== Segment start ==

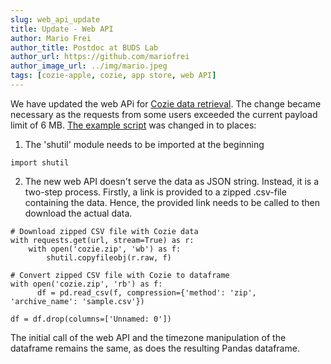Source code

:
 ```yaml
---
slug: web_api_update
title: Update - Web API
author: Mario Frei
author_title: Postdoc at BUDS Lab
author_url: https://github.com/mariofrei
author_image_url: ../img/mario.jpeg
tags: [cozie-apple, cozie, app store, web API]
---
```


We have updated the web APi for [Cozie data retrieval](/docs/download_data/data_download_offline). The change became necessary as the requests from some users exceeded the current payload limit of 6 MB. 
[The example script](/docs/download_data/data_download_offline) was changed in to places:
1. The 'shutil' module needs to be imported at the beginning

```
import shutil
```

2. The new web API doesn't serve the data as JSON string. Instead, it is a two-step process. Firstly, a link is provided to a zipped .csv-file containing the data. Hence, the provided link needs to be called to then download the actual data.

```
# Download zipped CSV file with Cozie data
with requests.get(url, stream=True) as r:
    with open('cozie.zip', 'wb') as f:
        shutil.copyfileobj(r.raw, f)

# Convert zipped CSV file with Cozie to dataframe
with open('cozie.zip', 'rb') as f:
      df = pd.read_csv(f, compression={'method': 'zip', 'archive_name': 'sample.csv'})

df = df.drop(columns=['Unnamed: 0'])
```

The initial call of the web API and the timezone manipulation of the dataframe remains the same, as does the resulting Pandas dataframe.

== Segment end ==

Pick out and copy the lines of the material that include the word "dataframe".

# Convert zipped CSV file with Cozie to dataframe
The initial call of the web API and the timezone manipulation of the dataframe remains the same, as does the resulting Pandas dataframe.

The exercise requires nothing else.